SOURCE RECORDS Start Marker

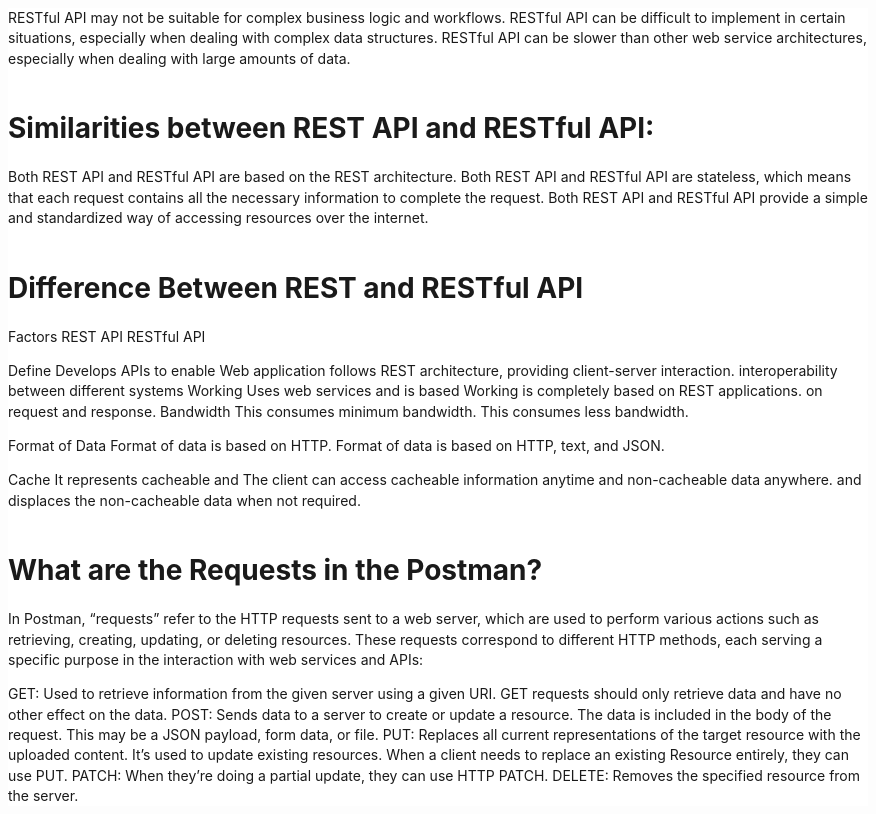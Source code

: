 RESTful API may not be suitable for complex business logic and workflows.
RESTful API can be difficult to implement in certain situations, especially when dealing with complex data structures.
RESTful API can be slower than other web service architectures, especially when dealing with large amounts of data.

# Similarities between REST API and RESTful API:

Both REST API and RESTful API are based on the REST architecture.
Both REST API and RESTful API are stateless, which means that each request contains all the necessary information to complete the request.
Both REST API and RESTful API provide a simple and standardized way of accessing resources over the internet.

# Difference Between REST and RESTful API

Factors         REST API                        RESTful API

Define          Develops APIs to enable         Web application follows REST architecture, providing 
                 client-server interaction.      interoperability between different systems
Working        Uses web services and is based   Working is completely based on REST applications.
                on request and response.
Bandwidth      This consumes minimum bandwidth.   This consumes less bandwidth.

Format of Data   Format of data is based on HTTP.  Format of data is based on HTTP, text, and JSON.


Cache            It represents cacheable and        The client can access cacheable information anytime and 
                 non-cacheable data                     anywhere.
                    and displaces the 
                    non-cacheable data 
                        when not required.

# What are the Requests in the Postman?
In Postman, “requests” refer to the HTTP requests sent to a web server, which are used to perform various actions such as retrieving, creating, updating, or deleting resources. These requests correspond to different HTTP methods, each serving a specific purpose in the interaction with web services and APIs:

GET: Used to retrieve information from the given server using a given URI. GET requests should only retrieve data and have no other effect on the data.
POST: Sends data to a server to create or update a resource. The data is included in the body of the request. This may be a JSON payload, form data, or file.
PUT: Replaces all current representations of the target resource with the uploaded content. It’s used to update existing resources.
When a client needs to replace an existing Resource entirely, they can use PUT.
PATCH: When they’re doing a partial update, they can use HTTP PATCH.
DELETE: Removes the specified resource from the server.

SOURCE RECORDS End Marker

▶ [WHAT THE TASK ASKS] Where a line above holds the string "information", show that line.

▶ [RESPONSE BOX]
Both REST API and RESTful API are stateless, which means that each request contains all the necessary information to complete the request.
Cache            It represents cacheable and        The client can access cacheable information anytime and 
GET: Used to retrieve information from the given server using a given URI. GET requests should only retrieve data and have no other effect on the data.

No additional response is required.